It has been quite a while since I have posted anything related to actually working on sculpture. That is partly due to being busy getting into shows and a new gallery, but I’ve also been busy working. I was able to finish three new pieces right after returning from Loveland, CO.
I have a couple of new ones in the works, but the one that I’m concentrating on now is a large piece of Silverdale Limestone.
I haven’t quite decided on a name yet. It is one of my most abstract forms to date – references to nature and perhaps the human form. I have really had a great deal of fun working this material. So far, I haven’t used a blade on it at all (sort of backwards for me).
I started with just a hammer followed by a large point and pitching chisel that I found at a local stone yard named Precourt down in Sudbury, MA. They’re stamped with the Precourt name, but made by Trowe & Holden. I picked up a set of feathers & wedges at the same time – since I’ve never had a set of my own.
Originally, I had a completely different idea for this block of stone that I brought with me during my move to the northeast. Closer inspection brought to light that the bedding plane wasn’t situated for what I had in mind.

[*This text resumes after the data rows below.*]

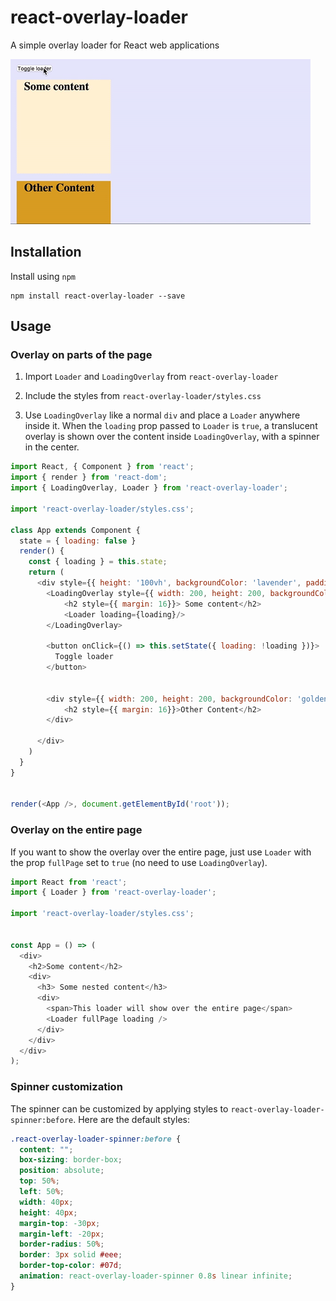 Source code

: # react-overlay-loader
A simple overlay loader for React web applications

![loader demo](./preview.gif)

## Installation
Install using `npm`

```
npm install react-overlay-loader --save
```

## Usage

### Overlay on parts of the page

1. Import `Loader` and `LoadingOverlay` from `react-overlay-loader`

2. Include the styles from `react-overlay-loader/styles.css`

3. Use `LoadingOverlay` like a normal `div` and place a `Loader` anywhere inside it. When the `loading` prop passed to `Loader` is `true`, a translucent overlay is shown over the content inside `LoadingOverlay`, with a spinner in the center.

```javascript
import React, { Component } from 'react';
import { render } from 'react-dom';
import { LoadingOverlay, Loader } from 'react-overlay-loader';

import 'react-overlay-loader/styles.css';

class App extends Component {
  state = { loading: false }
  render() {
    const { loading } = this.state;
    return (
      <div style={{ height: '100vh', backgroundColor: 'lavender', padding: 16 }}>
        <LoadingOverlay style={{ width: 200, height: 200, backgroundColor: 'papayawhip' }}> 
            <h2 style={{ margin: 16}}> Some content</h2>
            <Loader loading={loading}/>
        </LoadingOverlay>
        
        <button onClick={() => this.setState({ loading: !loading })}>
          Toggle loader
        </button>
          

        <div style={{ width: 200, height: 200, backgroundColor: 'goldenrod' }}> 
            <h2 style={{ margin: 16}}>Other Content</h2>
        </div>

      </div>
    )
  }
}


render(<App />, document.getElementById('root'));

```

### Overlay on the entire page

If you want to show the overlay over the entire page, just use `Loader` with the prop `fullPage` set to `true` (no need to use `LoadingOverlay`).

```javascript
import React from 'react';
import { Loader } from 'react-overlay-loader';

import 'react-overlay-loader/styles.css';


const App = () => (
  <div>
    <h2>Some content</h2>
    <div>
      <h3> Some nested content</h3>
      <div>
        <span>This loader will show over the entire page</span>
        <Loader fullPage loading />
      </div>
    </div>
  </div>
);

```

### Spinner customization

The spinner can be customized by applying styles to `react-overlay-loader-spinner:before`. Here are the default styles:

```css
.react-overlay-loader-spinner:before {
  content: "";
  box-sizing: border-box;
  position: absolute;
  top: 50%;
  left: 50%;
  width: 40px;
  height: 40px;
  margin-top: -30px;
  margin-left: -20px;
  border-radius: 50%;
  border: 3px solid #eee;
  border-top-color: #07d;
  animation: react-overlay-loader-spinner 0.8s linear infinite;
}
```

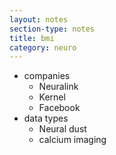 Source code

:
 ```yaml
---
layout: notes
section-type: notes
title: bmi
category: neuro
---
```


- companies
	- Neuralink
	- Kernel
	- Facebook
- data types
	- Neural dust
	- calcium imaging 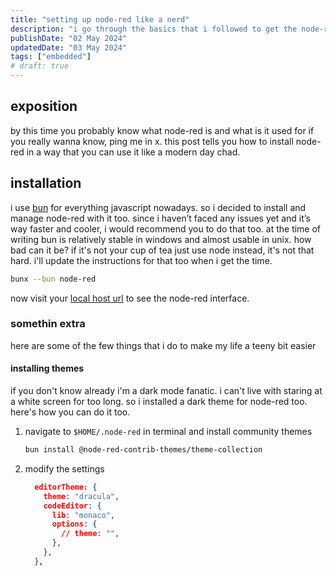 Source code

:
 ```yaml
---
title: "setting up node-red like a nerd"
description: "i go through the basics that i followed to get the node-red installed easily"
publishDate: "02 May 2024"
updatedDate: "03 May 2024"
tags: ["embedded"]
# draft: true
---
```


## exposition

by this time you probably know what node-red is and what is it used for if you really wanna know, ping me in x.
this post tells you how to install node-red in a way that you can use it like a modern day chad.

## installation

i use [bun](https://bun.sh/) for everything javascript nowadays. so i decided to install and manage node-red with it too. since i haven’t faced any issues yet and it’s way faster and cooler, i would recommend you to do that too. at the time of writing bun is relatively stable in windows and almost usable in unix. how bad can it be? if it's not your cup of tea just use node instead, it's not that hard. i'll update the instructions for that too when i get the time.

```bash
bunx --bun node-red
```

now visit your [local host url](http://127.0.0.1:1880/) to see the node-red interface.

### somethin extra

here are some of the few things that i do to make my life a teeny bit easier

#### installing themes

if you don't know already i'm a dark mode fanatic. i can't live with staring at a white screen for too long. so i installed a dark theme for node-red too. here's how you can do it too.

1. navigate to `$HOME/.node-red` in terminal and install community themes

   ```bash
   bun install @node-red-contrib-themes/theme-collection
   ```

2. modify the settings

   ```json
     editorTheme: {
       theme: "dracula",
       codeEditor: {
         lib: "monaco",
         options: {
           // theme: "",
         },
       },
     },
   ```
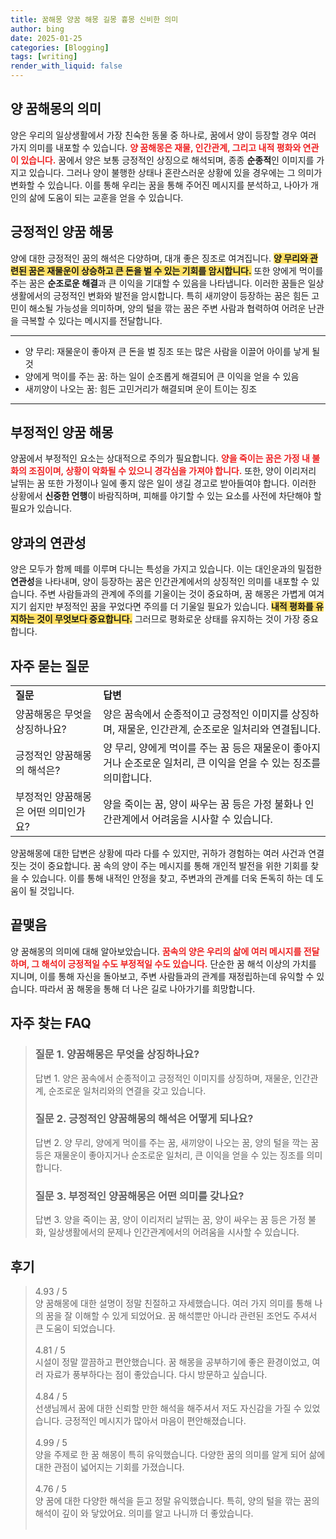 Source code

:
```yaml
---
title: 꿈해몽 양꿈 해몽 길몽 흉몽 신비한 의미
author: bing
date: 2025-01-25
categories: [Blogging]
tags: [writing]
render_with_liquid: false
---
```



<h2 id='양_꿈해몽의_의미'>양 꿈해몽의 의미</h2>

<p>양은 우리의 일상생활에서 가장 친숙한 동물 중 하나로, 꿈에서 양이 등장할 경우 여러 가지 의미를 내포할 수 있습니다. <b><span style="color: #ee2323;">양 꿈해몽은 재물, 인간관계, 그리고 내적 평화와 연관이 있습니다.</span></b> 꿈에서 양은 보통 긍정적인 상징으로 해석되며, 종종 <b>순종적</b>인 이미지를 가지고 있습니다. 그러나 양이 불행한 상태나 혼란스러운 상황에 있을 경우에는 그 의미가 변화할 수 있습니다. 이를 통해 우리는 꿈을 통해 주어진 메시지를 분석하고, 나아가 개인의 삶에 도움이 되는 교훈을 얻을 수 있습니다.</p>

<h2 id='긍정적인_양꿈_해몽'>긍정적인 양꿈 해몽</h2>

<p>양에 대한 긍정적인 꿈의 해석은 다양하며, 대개 좋은 징조로 여겨집니다. <b><span style="background-color: #ffe066;">양 무리와 관련된 꿈은 재물운이 상승하고 큰 돈을 벌 수 있는 기회를 암시합니다.</span></b> 또한 양에게 먹이를 주는 꿈은 <b>순조로운 해결</b>과 큰 이익을 기대할 수 있음을 나타냅니다. 이러한 꿈들은 일상생활에서의 긍정적인 변화와 발전을 암시합니다. 특히 새끼양이 등장하는 꿈은 힘든 고민이 해소될 가능성을 의미하며, 양의 털을 깎는 꿈은 주변 사람과 협력하여 어려운 난관을 극복할 수 있다는 메시지를 전달합니다.</p>

<hr />

<ul>
    <li>양 무리: 재물운이 좋아져 큰 돈을 벌 징조 또는 많은 사람을 이끌어 아이를 낳게 될 것</li>
    <li>양에게 먹이를 주는 꿈: 하는 일이 순조롭게 해결되어 큰 이익을 얻을 수 있음</li>
    <li>새끼양이 나오는 꿈: 힘든 고민거리가 해결되며 운이 트이는 징조</li>
</ul>

<hr />

<h2 id='부정적인_양꿈_해몽'>부정적인 양꿈 해몽</h2>

<p>양꿈에서 부정적인 요소는 상대적으로 주의가 필요합니다. <b><span style="color: #ee2323;">양을 죽이는 꿈은 가정 내 불화의 조짐이며, 상황이 악화될 수 있으니 경각심을 가져야 합니다.</span></b> 또한, 양이 이리저리 날뛰는 꿈 또한 가정이나 일에 좋지 않은 일이 생길 경고로 받아들여야 합니다. 이러한 상황에서 <b>신중한 언행</b>이 바람직하며, 피해를 야기할 수 있는 요소를 사전에 차단해야 할 필요가 있습니다.</p>

<h2 id='양과의_연관성'>양과의 연관성</h2>

<p>양은 모두가 함께 떼를 이루며 다니는 특성을 가지고 있습니다. 이는 대인운과의 밀접한 <b>연관성</b>을 나타내며, 양이 등장하는 꿈은 인간관계에서의 상징적인 의미를 내포할 수 있습니다. 주변 사람들과의 관계에 주의를 기울이는 것이 중요하며, 꿈 해몽은 가볍게 여겨지기 쉽지만 부정적인 꿈을 꾸었다면 주의를 더 기울일 필요가 있습니다. <b><span style="background-color: #ffe066;">내적 평화를 유지하는 것이 무엇보다 중요합니다.</span></b> 그러므로 평화로운 상태를 유지하는 것이 가장 중요합니다.</p>

<h2 id='자주_묻는_질문'>자주 묻는 질문</h2>

<table>
    <tr>
        <td><b>질문</b></td>
        <td><b>답변</b></td>
    </tr>
    <tr>
        <td>양꿈해몽은 무엇을 상징하나요?</td>
        <td>양은 꿈속에서 순종적이고 긍정적인 이미지를 상징하며, 재물운, 인간관계, 순조로운 일처리와 연결됩니다.</td>
    </tr>
    <tr>
        <td>긍정적인 양꿈해몽의 해석은?</td>
        <td>양 무리, 양에게 먹이를 주는 꿈 등은 재물운이 좋아지거나 순조로운 일처리, 큰 이익을 얻을 수 있는 징조를 의미합니다.</td>
    </tr>
    <tr>
        <td>부정적인 양꿈해몽은 어떤 의미인가요?</td>
        <td>양을 죽이는 꿈, 양이 싸우는 꿈 등은 가정 불화나 인간관계에서 어려움을 시사할 수 있습니다.</td>
    </tr>
</table>

<p>양꿈해몽에 대한 답변은 상황에 따라 다를 수 있지만, 귀하가 경험하는 여러 사건과 연결짓는 것이 중요합니다. 꿈 속의 양이 주는 메시지를 통해 개인적 발전을 위한 기회를 찾을 수 있습니다. 이를 통해 내적인 안정을 찾고, 주변과의 관계를 더욱 돈독히 하는 데 도움이 될 것입니다.</p>

<h2 id='끝맺음'>끝맺음</h2>

<p>양 꿈해몽의 의미에 대해 알아보았습니다. <b><span style="color: #ee2323;">꿈속의 양은 우리의 삶에 여러 메시지를 전달하며, 그 해석이 긍정적일 수도 부정적일 수도 있습니다.</span></b> 단순한 꿈 해석 이상의 가치를 지니며, 이를 통해 자신을 돌아보고, 주변 사람들과의 관계를 재정립하는데 유익할 수 있습니다. 따라서 꿈 해몽을 통해 더 나은 길로 나아가기를 희망합니다.</p>


<h2 id='자주_찾는_FAQ'>자주 찾는 FAQ</h2>
<div itemscope="" itemtype="https://schema.org/FAQPage"> 
<blockquote> 
<div itemscope="" itemprop="mainEntity" itemtype="https://schema.org/Question"> 
<h3 itemprop="name">질문 1. 양꿈해몽은 무엇을 상징하나요?</h3> 
<div itemscope="" itemprop="acceptedAnswer" itemtype="https://schema.org/Answer"> 
<span itemprop="text"> 
<p>답변 1. 양은 꿈속에서 순종적이고 긍정적인 이미지를 상징하며, 재물운, 인간관계, 순조로운 일처리와의 연결을 갖고 있습니다.</p> 
</span> 
</div> 
</div> 

<div itemscope="" itemprop="mainEntity" itemtype="https://schema.org/Question"> 
<h3 itemprop="name">질문 2. 긍정적인 양꿈해몽의 해석은 어떻게 되나요?</h3> 
<div itemscope="" itemprop="acceptedAnswer" itemtype="https://schema.org/Answer"> 
<span itemprop="text"> 
<p>답변 2. 양 무리, 양에게 먹이를 주는 꿈, 새끼양이 나오는 꿈, 양의 털을 깍는 꿈 등은 재물운이 좋아지거나 순조로운 일처리, 큰 이익을 얻을 수 있는 징조를 의미합니다.</p> 
</span> 
</div> 
</div> 

<div itemscope="" itemprop="mainEntity" itemtype="https://schema.org/Question"> 
<h3 itemprop="name">질문 3. 부정적인 양꿈해몽은 어떤 의미를 갖나요?</h3> 
<div itemscope="" itemprop="acceptedAnswer" itemtype="https://schema.org/Answer"> 
<span itemprop="text"> 
<p>답변 3. 양을 죽이는 꿈, 양이 이리저리 날뛰는 꿈, 양이 싸우는 꿈 등은 가정 불화, 일상생활에서의 문제나 인간관계에서의 어려움을 시사할 수 있습니다.</p> 
</span> 
</div> 
</div> 
</blockquote> 
</div>
<h2 id='후기'>후기</h2>
<div itemscope itemtype="https://schema.org/Product">
  <blockquote>
  <div itemprop="review" itemscope itemtype="https://schema.org/Review">
      <div itemprop="reviewRating" itemscope itemtype="https://schema.org/Rating"> <span itemprop="ratingValue">4.93</span> / <span itemprop="bestRating">5</span> </div>
      <span itemprop="reviewBody">양 꿈해몽에 대한 설명이 정말 친절하고 자세했습니다. 여러 가지 의미를 통해 나의 꿈을 잘 이해할 수 있게 되었어요. 꿈 해석뿐만 아니라 관련된 조언도 주셔서 큰 도움이 되었습니다.</span>
  </div>
  <br>
  <div itemprop="review" itemscope itemtype="https://schema.org/Review">
      <div itemprop="reviewRating" itemscope itemtype="https://schema.org/Rating"> <span itemprop="ratingValue">4.81</span> / <span itemprop="bestRating">5</span> </div>
      <span itemprop="reviewBody">시설이 정말 깔끔하고 편안했습니다. 꿈 해몽을 공부하기에 좋은 환경이었고, 여러 자료가 풍부하다는 점이 좋았습니다. 다시 방문하고 싶습니다.</span>
  </div>
  <br>
  <div itemprop="review" itemscope itemtype="https://schema.org/Review">
      <div itemprop="reviewRating" itemscope itemtype="https://schema.org/Rating"> <span itemprop="ratingValue">4.84</span> / <span itemprop="bestRating">5</span> </div>
      <span itemprop="reviewBody">선생님께서 꿈에 대한 신뢰할 만한 해석을 해주셔서 저도 자신감을 가질 수 있었습니다. 긍정적인 메시지가 많아서 마음이 편안해졌습니다.</span>
  </div>
  <br>
  <div itemprop="review" itemscope itemtype="https://schema.org/Review">
      <div itemprop="reviewRating" itemscope itemtype="https://schema.org/Rating"> <span itemprop="ratingValue">4.99</span> / <span itemprop="bestRating">5</span> </div>
      <span itemprop="reviewBody">양을 주제로 한 꿈 해몽이 특히 유익했습니다. 다양한 꿈의 의미를 알게 되어 삶에 대한 관점이 넓어지는 기회를 가졌습니다.</span>
  </div>
  <br>
  <div itemprop="review" itemscope itemtype="https://schema.org/Review">
      <div itemprop="reviewRating" itemscope itemtype="https://schema.org/Rating"> <span itemprop="ratingValue">4.76</span> / <span itemprop="bestRating">5</span> </div>
      <span itemprop="reviewBody">양 꿈에 대한 다양한 해석을 듣고 정말 유익했습니다. 특히, 양의 털을 깎는 꿈의 해석이 깊이 와 닿았어요. 의미를 알고 나니까 더 좋았습니다.</span>
  </div>
  <br>
  </blockquote>
</div>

So, I just drew some lines to start with. Drilled holes with my hammer drill and split off a couple of large chunks that I set aside for smaller works. I removed quite a bit of material using the point and was amazed at how quickly those primitive tools were creating form based on my initial lines. Then I ran out of time.
And that’s about where everything sat for about 4-5 months. I had to load up my tools and finished works to attend first the Marble/marble symposium and then Sculpture in the Park back in Colorado. After I got back to New England it seemed like there was something going on most of the time.
I worked on drawings and models when I could until I came up with one in particular that I really liked. I envisioned this model to be fairly large. Eventually it occurred to me that the partially finished block of limestone that I was stumbling over might just be about the right dimensions…
I had sort of already committed to not break out the body grinder and a sintered 9″ blade. So to speed things up, I broke a one of my German pistol grip air hammers and the pneumatic point chisel that bought to try out last summer. This combined with the second pistol grip hammer that accepts regular sized shanks turned out to be an excellent combo.
What really got me over the hump was the two Rondel chisels. One is twice the width of the other and the smaller one also has an extra long shaft. The smaller one was just what I needed to scoop out material around the ‘waist’ of the piece, but was also very useful for quickly blocking out the overall form.
It seems like I’ve heard this tool referred to as, the American point chisel. Not sure about that, but I much prefer a Rondel over a Point.
Lately, I have been alternating between my Rondels and a flat five tooth chisel that I picked up a while back down in NYC. This chisel works like a flat chisel and seems to afford much more control than a regular tooth chisel. I like the lines that it leaves behind and since I won’t be polishing the surface of the Limestone I plan to leave them for texture (along with the Rondel marks on the interior spaces). I’ve also been jamming with 3/4″ T&H air hammer that I inherited recently. Still trying to decide whether I like it better than my original Italian hammer, but one thing for certain – I’m really having a lot of fun!